Forty-one years with one band – three young guys who grew up together in music and in life, going through everything music and life can throw at you. All the while, we were doing what we wanted, the way we wanted to do it.
That's the quality I'm most proud of, really – just that we can stand as an example, in the face of what often seems like a factory of corporate entertainment. If nothing else, we showed that it is possible to make a career of music without giving away – or selling – your soul. You just have to be determined. And of course, lucky.
I can't quite give the "wouldn't change a thing" statement you sometimes hear, as there are elements in both music and life that I wish had gone better. A line in our song "Headlong Flight" was inspired by my late drum teacher, Freddie Gruber, "I wish that I could live it all again." Toward the end of Freddie's long and eventful life, he meant it literally, wanting every experience and sensation again, just as it was. Some people rightly see another interpretation in the way I used the line 0- a wish that one could do it all again better. But never mind, regrets are ultimately ... not helpful.
The third teacher in my Holy Trinity, Peter Erskine, modeled a way of looking back on your younger self with a buddha-like ... amused tolerance. He talked about the unthinking way he used to set up his drums, or how limited his playing has been in some technique, with a knowing, comfortable smile. If he was foolish and lame then, he was better now, and that's what mattered.
It was Peter who helped me conquer -- or at least attack -- what was for me the Final Frontier: improvisation. Having developed a certain amount of compositional tools and habits over forty years of playing, I was determined to become freer and more spontaneous. Peter helped me toward that goal with guidance in developing deeper time-sense and greater musicality. (With credit to Nick "Booujzhe" Raskulinecz, too, who encouraged and enabled my improvising in the studio.)
Now after fifty years of devotion to hitting things with sticks, I feel proud, grateful and satisfied. The reality is that my style of drumming is largely an athletic undertaking, and it does not pain me to realize that, like all athletes, there comes a time to ... take yourself out of the game. I would much rather set it aside than face the predicament described in our song "Losing It." (From 1982 it was performed live for the first time on our fortieth anniversary tour, R40, in 2015). In the song's two verses, an aging dancer and a writer face their diminishing, twilight talents with pain and despair, ("Sadder still to watch it die, that never to have known it.")
You have to know when you're at the top of your particular mountain, I guess. Maybe not the summit, but as high as you can go. I think of a Buddy Rich quote I used in a book, Roadshow, about our R30 tour, ten long years ago: "Late in his life, Buddy Rich was asked if he considered himself the world's greatest drummer, and he gave an inspiring reply: 'Let's put it this way: I have that ambition. You don't really attain greatness. You attain a certain amount of goodness, and if you're really serious about your goodness, you'll keep trying to be great. I have never reached a point in my career where I was totally satisfied with anything I've ever done, but I keep trying.'"

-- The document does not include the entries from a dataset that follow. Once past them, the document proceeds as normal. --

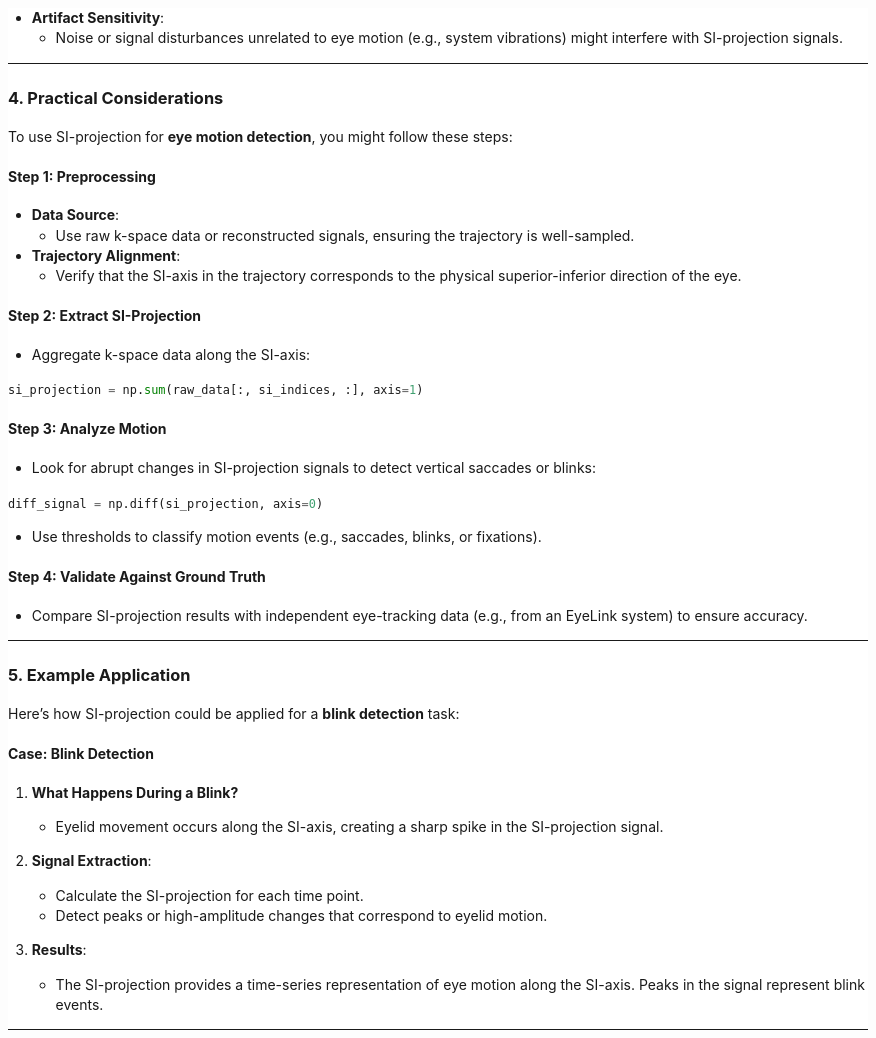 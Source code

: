 - **Artifact Sensitivity**:
    - Noise or signal disturbances unrelated to eye motion (e.g., system vibrations) might interfere with SI-projection signals.

---

### **4. Practical Considerations**
To use SI-projection for **eye motion detection**, you might follow these steps:

#### **Step 1: Preprocessing**
- **Data Source**:
    - Use raw k-space data or reconstructed signals, ensuring the trajectory is well-sampled.
- **Trajectory Alignment**:
    - Verify that the SI-axis in the trajectory corresponds to the physical superior-inferior direction of the eye.

#### **Step 2: Extract SI-Projection**
- Aggregate k-space data along the SI-axis:

```python
si_projection = np.sum(raw_data[:, si_indices, :], axis=1)
```

#### **Step 3: Analyze Motion**
- Look for abrupt changes in SI-projection signals to detect vertical saccades or blinks:
  
```python
diff_signal = np.diff(si_projection, axis=0)
```

- Use thresholds to classify motion events (e.g., saccades, blinks, or fixations).

#### **Step 4: Validate Against Ground Truth**
- Compare SI-projection results with independent eye-tracking data (e.g., from an EyeLink system) to ensure accuracy.

---

### **5. Example Application**
Here’s how SI-projection could be applied for a **blink detection** task:

#### **Case: Blink Detection**
1. **What Happens During a Blink?**
      - Eyelid movement occurs along the SI-axis, creating a sharp spike in the SI-projection signal.

2. **Signal Extraction**:
      - Calculate the SI-projection for each time point.
      - Detect peaks or high-amplitude changes that correspond to eyelid motion.

3. **Results**:
      - The SI-projection provides a time-series representation of eye motion along the SI-axis. Peaks in the signal represent blink events.

---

I recently picked up another great quote, this one from Artie Shaw. As many readers will know, he was a celebrated big-band leader and clarinetist (he called Benny Goodman "the competition") who famously gave up playing at age forty-four. This summation of his career really resonates with me now. "Had to be better, better, better. It always could be better...When I quit, it was because I couldn't do any better."